I haven't followed the modifications to the preemption policy, so I don't know 
if the AM will be selected as a victim again even after satisfying the contract 
(it should not). The preemption message should be expressive enough to encode 
this, if that's the current behavior. If the RM will only accept 60GB of 
resources from a single node, then that can be encoded in a ResourceRequest in 
the preemption message.

Even if everything behaves badly, killing the reducers is still correct, right? 
If the job is still entitled to resources, then it should reschedule the map 
tasks before the reducers. There are still interleavings of requests that could 
result in the same behavior described in this JIRA, but they'd be stunningly 
unlucky.

bq.
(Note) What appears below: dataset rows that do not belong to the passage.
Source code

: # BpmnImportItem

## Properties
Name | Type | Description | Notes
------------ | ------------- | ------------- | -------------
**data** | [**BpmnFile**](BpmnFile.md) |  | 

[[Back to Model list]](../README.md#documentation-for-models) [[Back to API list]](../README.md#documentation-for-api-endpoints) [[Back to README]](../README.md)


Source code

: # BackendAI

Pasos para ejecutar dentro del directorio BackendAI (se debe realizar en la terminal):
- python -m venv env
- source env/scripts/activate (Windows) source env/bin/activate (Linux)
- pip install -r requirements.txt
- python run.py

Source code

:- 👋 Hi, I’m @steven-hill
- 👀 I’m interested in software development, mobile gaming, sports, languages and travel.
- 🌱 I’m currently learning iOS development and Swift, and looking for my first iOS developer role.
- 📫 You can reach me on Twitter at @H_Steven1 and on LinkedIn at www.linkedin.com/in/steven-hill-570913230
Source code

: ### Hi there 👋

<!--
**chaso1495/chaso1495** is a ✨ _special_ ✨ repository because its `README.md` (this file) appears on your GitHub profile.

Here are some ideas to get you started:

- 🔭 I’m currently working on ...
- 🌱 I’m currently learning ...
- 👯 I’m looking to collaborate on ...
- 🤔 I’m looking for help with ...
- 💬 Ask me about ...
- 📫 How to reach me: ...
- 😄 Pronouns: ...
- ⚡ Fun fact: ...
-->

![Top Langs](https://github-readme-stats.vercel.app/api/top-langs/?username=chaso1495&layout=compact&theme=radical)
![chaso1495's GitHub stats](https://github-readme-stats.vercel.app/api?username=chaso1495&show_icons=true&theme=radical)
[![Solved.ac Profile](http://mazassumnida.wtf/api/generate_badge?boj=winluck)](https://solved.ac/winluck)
I still wonder about the logic of preferring lower container priorities 
regardless of how long they've been running. I'm not sure container priority 
always translates well to how important a container is to the application, and 
we might be better served by preferring to minimize total lost work regardless 
of container priority.

All of the options [~sunilg] suggests are fine heuristics, but the application 
has the best view of the tradeoffs. For example, a long-running container might 
be amortizing the cost of scheduling short-lived tasks, and might actually be 
cheap to kill. If the preemption message is not accurately reporting the 
contract the RM is enforcing, then we should absolutely fix that. But I think 
this is a MapReduce problem, ultimately.

> CapacityScheduler preemption by container priority can be problematic for 
> MapReduce
> -----------------------------------------------------------------------------------
>
>                 Key: YARN-6191
>                 URL: https://issues.apache.org/jira/browse/YARN-6191
>             Project: Hadoop YARN
>          Issue Type: Bug
>          Components: capacityscheduler
>            Reporter: Jason Lowe
>
> A MapReduce job with thousands of reducers and just a couple of maps left to 
> go was running in a preemptable queue.  Periodically other queues would get 
> busy and the RM would preempt some resources from the job, but it _always_ 
> picked the job's map tasks first because they use the lowest priority 
> containers.  Even though the reducers had a shorter running time, most were 
> spared but the maps were always shot.  Since the map tasks ran for a longer 
> time than the preemption period, the job was in a perpetual preemption loop.